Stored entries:
******

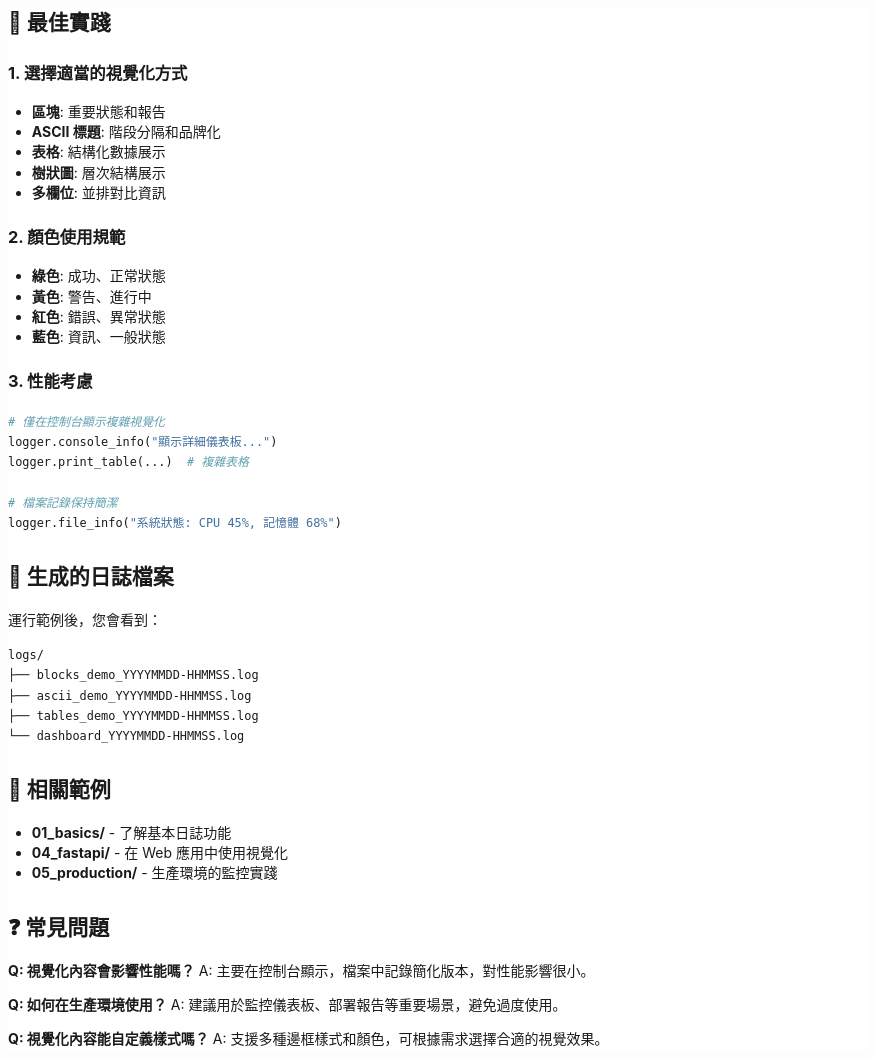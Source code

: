 ## 🎯 最佳實踐

### 1. 選擇適當的視覺化方式
- **區塊**: 重要狀態和報告
- **ASCII 標題**: 階段分隔和品牌化
- **表格**: 結構化數據展示
- **樹狀圖**: 層次結構展示
- **多欄位**: 並排對比資訊

### 2. 顏色使用規範
- **綠色**: 成功、正常狀態
- **黃色**: 警告、進行中
- **紅色**: 錯誤、異常狀態
- **藍色**: 資訊、一般狀態

### 3. 性能考慮
```python
# 僅在控制台顯示複雜視覺化
logger.console_info("顯示詳細儀表板...")
logger.print_table(...)  # 複雜表格

# 檔案記錄保持簡潔
logger.file_info("系統狀態: CPU 45%, 記憶體 68%")
```

## 📁 生成的日誌檔案

運行範例後，您會看到：
```
logs/
├── blocks_demo_YYYYMMDD-HHMMSS.log
├── ascii_demo_YYYYMMDD-HHMMSS.log
├── tables_demo_YYYYMMDD-HHMMSS.log
└── dashboard_YYYYMMDD-HHMMSS.log
```

## 🔗 相關範例

- **01_basics/** - 了解基本日誌功能
- **04_fastapi/** - 在 Web 應用中使用視覺化
- **05_production/** - 生產環境的監控實踐

## ❓ 常見問題

**Q: 視覺化內容會影響性能嗎？**
A: 主要在控制台顯示，檔案中記錄簡化版本，對性能影響很小。

**Q: 如何在生產環境使用？**
A: 建議用於監控儀表板、部署報告等重要場景，避免過度使用。

**Q: 視覺化內容能自定義樣式嗎？**
A: 支援多種邊框樣式和顏色，可根據需求選擇合適的視覺效果。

******

TRY IT
The records above need retyping in full. Omit the pictures, and change nothing else.

RESULT OF THE EXERCISE
Source code

: ## 🎯 最佳實踐

### 1. 選擇適當的視覺化方式
- **區塊**: 重要狀態和報告
- **ASCII 標題**: 階段分隔和品牌化
- **表格**: 結構化數據展示
- **樹狀圖**: 層次結構展示
- **多欄位**: 並排對比資訊

### 2. 顏色使用規範
- **綠色**: 成功、正常狀態
- **黃色**: 警告、進行中
- **紅色**: 錯誤、異常狀態
- **藍色**: 資訊、一般狀態

### 3. 性能考慮
```python
# 僅在控制台顯示複雜視覺化
logger.console_info("顯示詳細儀表板...")
logger.print_table(...)  # 複雜表格

# 檔案記錄保持簡潔
logger.file_info("系統狀態: CPU 45%, 記憶體 68%")
```

## 📁 生成的日誌檔案

運行範例後，您會看到：
```
logs/
├── blocks_demo_YYYYMMDD-HHMMSS.log
├── ascii_demo_YYYYMMDD-HHMMSS.log
├── tables_demo_YYYYMMDD-HHMMSS.log
└── dashboard_YYYYMMDD-HHMMSS.log
```

## 🔗 相關範例

- **01_basics/** - 了解基本日誌功能
- **04_fastapi/** - 在 Web 應用中使用視覺化
- **05_production/** - 生產環境的監控實踐

## ❓ 常見問題

**Q: 視覺化內容會影響性能嗎？**
A: 主要在控制台顯示，檔案中記錄簡化版本，對性能影響很小。

**Q: 如何在生產環境使用？**
A: 建議用於監控儀表板、部署報告等重要場景，避免過度使用。

**Q: 視覺化內容能自定義樣式嗎？**
A: 支援多種邊框樣式和顏色，可根據需求選擇合適的視覺效果。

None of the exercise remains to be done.